To have fought your way into the dream machine, only to find that after years of quality work there is no job for you – that is a harsh blow and a sign of our era

How do you take the measure of 4,000 jobs lost in an industry with the size and scope of Hollywood?

That’s the number of pink slips being handed by Disney to Fox employees now that the merged mega-studio won’t need them anymore. Four. Thousand. Jobs. It’s undoubtedly the largest layoff from a single entertainment company in a generation — maybe ever — a fact that has not been widely discussed in an industry that has no context for this kind of consolidation.

Myself I’ve been trying to think about what it means. I grew up in Ohio, where these were the kind of statistics you used to read when General Motors shut an automotive plant. Or when a tire manufacturer moved overseas and left Youngstown. The kind of thing when Boeing moved its headquarters from Seattle to Chicago. But not previously in an industry of movie and television creators.

These are, potentially, 4,000 mortgages. Tuition. Braces. Art classes. Elder care. For some very fortunate it may just be skipping spring break vacation in Hawaii with the kids. But for most of the people involved it’s serious stuff, the existential issue of surviving everyday life.

Many of those fired will not find new employment in the entertainment industry. The jobs are just not there to absorb these kinds of numbers. Even Netflix, as big as it has gotten, is not in a position to take on this much talent if it wanted. (Netflix has added nearly 4,000 full-time jobs in the last three years, going from 3,500 to 7,100 employees, according to Statista. But that is in an environment where traditional entertainment companies have been contracting, from shrinking Sony, Paramount and MGM to the disappearance of Relativity and The Weinstein Company.)

From folks who I’ve spoken to, this wasn’t a big surprise. Job losses were expected from the moment that Disney’s Bob Iger announced that Rupert Murdoch had given up on growing his empire and instead was cashing out at a $71 billion price tag. Some had been quietly departing for new gigs over the last few months. The rest, however, have been waiting in agony to find out their fates.

And from what I hear, few expected a number this large. “For the last 36 hours, I’ve been grieving,” one longtime Fox employee who was officially cut told me. “I’ve been reflecting on my growth as a human.”

This person added: “Nobody’s mad — go on, integrate it. We’re all relieved. We’re thrilled it’s over.”

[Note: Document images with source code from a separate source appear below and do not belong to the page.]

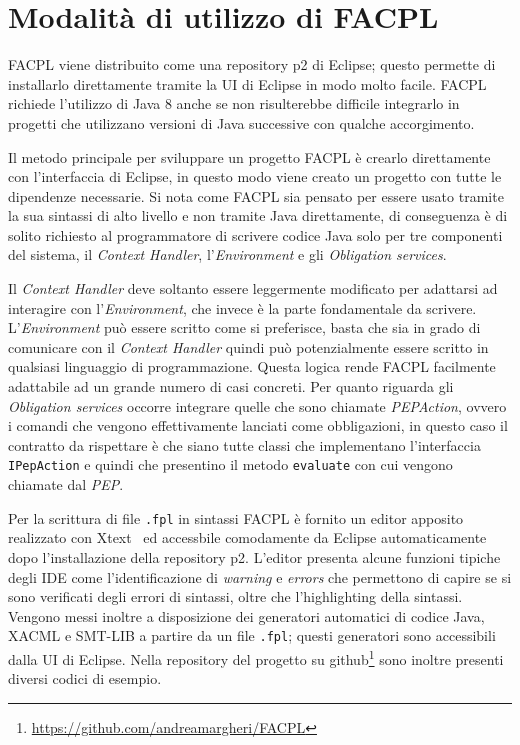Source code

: \section{Modalità di utilizzo di FACPL}
\label{sec:modalitaFACPL}
FACPL viene distribuito come una repository p2 di Eclipse; questo permette di installarlo direttamente tramite la UI di Eclipse in modo molto facile. FACPL richiede l'utilizzo di Java 8 anche se non risulterebbe difficile integrarlo in progetti che utilizzano versioni di Java successive con qualche accorgimento.\par
Il metodo principale per sviluppare un progetto FACPL è crearlo direttamente con l'interfaccia di Eclipse, in questo modo viene creato un progetto con tutte le dipendenze necessarie. Si nota come FACPL sia pensato per essere usato tramite la sua sintassi di alto livello e non tramite Java direttamente, di conseguenza è di solito richiesto al programmatore di scrivere codice Java solo per tre componenti del sistema, il \emph{Context Handler}, l'\emph{Environment} e gli \emph{Obligation services}.\par
Il \emph{Context Handler} deve soltanto essere leggermente modificato per adattarsi ad interagire con l'\emph{Environment}, che invece è la parte fondamentale da scrivere. L'\emph{Environment} può essere scritto come si preferisce, basta che sia in grado di comunicare con il \emph{Context Handler} quindi può potenzialmente essere scritto in qualsiasi linguaggio di programmazione. Questa logica rende FACPL facilmente adattabile ad un grande numero di casi concreti. Per quanto riguarda gli \emph{Obligation services} occorre integrare quelle che sono chiamate \emph{PEPAction}, ovvero i comandi che vengono effettivamente lanciati come obbligazioni, in questo caso il contratto da rispettare è che siano tutte classi che implementano l'interfaccia \texttt{IPepAction} e quindi che presentino il metodo \texttt{evaluate} con cui vengono chiamate dal \emph{PEP}.\par
Per la scrittura di file \texttt{.fpl} in sintassi FACPL è fornito un editor apposito realizzato con Xtext~\cite{eclipseXtext} ed accessbile comodamente da Eclipse automaticamente dopo l'installazione della repository p2. L'editor presenta alcune funzioni tipiche degli IDE come l'identificazione di \emph{warning} e \emph{errors} che permettono di capire se si sono verificati degli errori di sintassi, oltre che l'highlighting della sintassi. Vengono messi inoltre a disposizione dei generatori automatici di codice Java, XACML e SMT-LIB a partire da un file \texttt{.fpl}; questi generatori sono accessibili dalla UI di Eclipse. Nella repository del progetto su github\footnote{\url{https://github.com/andreamargheri/FACPL}} sono inoltre presenti diversi codici di esempio.\par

Job losses are not a new thing to Hollywood. Studios have shut down before, especially art-house divisions like Warner Independent or independents like Trimark and the aforementioned Relativity. For a couple of decades producers have been packing their bags to chase the cheapest places to shoot rather than finding a space on the studio lot. And visual effects specialists have been globe-hopping for years, from Vancouver to London to New Zealand, in a quest to go where the jobs are but never seem to remain.

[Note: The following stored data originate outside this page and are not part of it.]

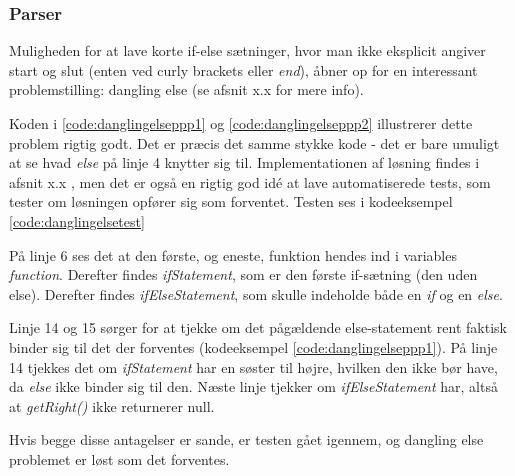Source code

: \subsubsection{Parser}

Muligheden for at lave korte if-else sætninger, hvor man ikke eksplicit angiver start og slut (enten ved curly brackets  eller \textit{end}), åbner op for en interessant problemstilling: dangling else (se afsnit x.x for mere info). 



\noindent Koden i \ref{code:danglingelseppp1} og \ref{code:danglingelseppp2} illustrerer dette problem rigtig godt. Det er præcis det samme stykke kode - det er bare umuligt at se hvad \textit{else} på linje 4 knytter sig til. Implementationen af løsning findes i afsnit x.x , men det er også en rigtig god idé at lave automatiserede tests, som tester om løsningen opfører sig som forventet. Testen ses i kodeeksempel \ref{code:danglingelsetest}


\noindent På linje 6 ses det at den første, og eneste, funktion hendes ind i variables \textit{function}. Derefter findes \textit{ifStatement}, som er den første if-sætning (den uden else). Derefter findes \textit{ifElseStatement}, som skulle indeholde både en \textit{if} og en \textit{else}.

Linje 14 og 15 sørger for at tjekke om det pågældende else-statement rent faktisk binder sig til det der forventes (kodeeksempel \ref{code:danglingelseppp1}). På linje 14 tjekkes det om \textit{ifStatement} har en søster  til højre, hvilken den ikke bør have, da \textit{else} ikke binder sig til den. Næste linje tjekker om \textit{ifElseStatement} har, altså at \textit{getRight()} ikke returnerer null. 

Hvis begge disse antagelser er sande, er testen gået igennem, og dangling else problemet er løst som det forventes.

In an in-depth Fast Company piece last November titled “The Death of Hollywood’s Middle Class,” Nicole LaPorte looked at the decline of many of the elements that used to support the creative class — residuals and development deals.

“Much as with the rest of U.S. industry, Hollywood’s middle class has seen the stability that reigned from the 1940s to the 1980s slowly chipped away in pieces over the last several decades. In 1993, the so-called fin-syn laws, which prevented companies from owning a production studio and a network, were abolished, ushering in an era of consolidation that reduced competition. Around the same time, cable television exploded, which diverted eyeballs and advertisers from the Big Four networks, which had been the most reliable providers of job security and good pay. In addition, most original programming on cable networks was produced on the cheap. In 2007, a Writers Guild strike, just as the global economic collapse began, led to a contraction from which workers have not fully recovered. Networks slashed their budgets for lucrative overall development deals for writers who were in any way associated with hit shows, and salaries were slow to return to pre-downturn levels.”

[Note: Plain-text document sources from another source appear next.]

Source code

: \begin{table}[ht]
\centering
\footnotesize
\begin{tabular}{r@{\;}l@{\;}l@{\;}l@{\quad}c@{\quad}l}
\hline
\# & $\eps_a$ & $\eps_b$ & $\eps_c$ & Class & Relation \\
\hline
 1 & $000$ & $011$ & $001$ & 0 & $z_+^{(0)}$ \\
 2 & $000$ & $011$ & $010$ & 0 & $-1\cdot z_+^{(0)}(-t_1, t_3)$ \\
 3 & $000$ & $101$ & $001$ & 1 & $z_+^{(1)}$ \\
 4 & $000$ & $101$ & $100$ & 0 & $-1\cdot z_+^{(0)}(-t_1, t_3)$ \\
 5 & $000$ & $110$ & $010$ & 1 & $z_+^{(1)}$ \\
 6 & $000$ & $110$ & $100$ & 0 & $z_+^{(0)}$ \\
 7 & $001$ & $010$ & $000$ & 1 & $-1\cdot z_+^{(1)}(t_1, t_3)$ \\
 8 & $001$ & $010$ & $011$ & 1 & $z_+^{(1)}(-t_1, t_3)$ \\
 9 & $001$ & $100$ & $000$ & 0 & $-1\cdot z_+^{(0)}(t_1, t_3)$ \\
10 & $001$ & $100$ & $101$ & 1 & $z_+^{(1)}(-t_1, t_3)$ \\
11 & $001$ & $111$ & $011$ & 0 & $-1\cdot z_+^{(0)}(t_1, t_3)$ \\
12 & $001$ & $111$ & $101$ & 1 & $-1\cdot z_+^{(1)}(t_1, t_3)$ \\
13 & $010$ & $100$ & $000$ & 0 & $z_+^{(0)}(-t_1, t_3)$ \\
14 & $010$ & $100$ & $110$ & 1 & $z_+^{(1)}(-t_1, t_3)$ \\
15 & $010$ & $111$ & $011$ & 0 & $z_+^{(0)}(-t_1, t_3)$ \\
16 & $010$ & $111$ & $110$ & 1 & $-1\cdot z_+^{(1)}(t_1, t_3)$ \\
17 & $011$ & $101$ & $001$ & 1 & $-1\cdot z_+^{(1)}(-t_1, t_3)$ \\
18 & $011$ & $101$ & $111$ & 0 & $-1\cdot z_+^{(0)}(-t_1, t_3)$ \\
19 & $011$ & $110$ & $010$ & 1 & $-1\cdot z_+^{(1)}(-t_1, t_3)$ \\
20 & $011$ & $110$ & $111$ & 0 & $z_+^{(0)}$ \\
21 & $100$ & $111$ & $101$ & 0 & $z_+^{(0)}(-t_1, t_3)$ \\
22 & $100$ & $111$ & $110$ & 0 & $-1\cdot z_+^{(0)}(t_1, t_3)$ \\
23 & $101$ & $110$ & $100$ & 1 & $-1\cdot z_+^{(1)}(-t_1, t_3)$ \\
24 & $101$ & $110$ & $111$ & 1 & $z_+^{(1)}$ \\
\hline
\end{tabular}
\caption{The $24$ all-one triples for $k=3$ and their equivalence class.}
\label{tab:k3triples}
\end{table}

But here’s what strikes me, and what makes it so different from the union jobs that went away as global industrialization killed manufacturing in America.

The people in the entertainment industry are generally already those who have sacrificed to get here. Those who grew up in Nebraska watching “Freaks and Geeks” and vowing to be a part of it. Those who memorized every word of the “Star Wars” canon and had no choice but to head West and do anything to get close to it all. Those who begged their parents to let them study film instead of accounting and scraped by at $15 an hour until they made it up into the ranks of a real job with benefits and vacation and could drive something other than a clunker that broke down on the 101.

So to have fought your way into the dream machine and made it, only to find that after years of quality work there is no job for you — that is one harsh blow.

Nobody meant it to be the case, but it’s true. The entertainment industry is getting smaller, following the pattern of all industries in the age of technology. Disney-Fox will go on and do great things, but many of these workers are now part of Hollywood history.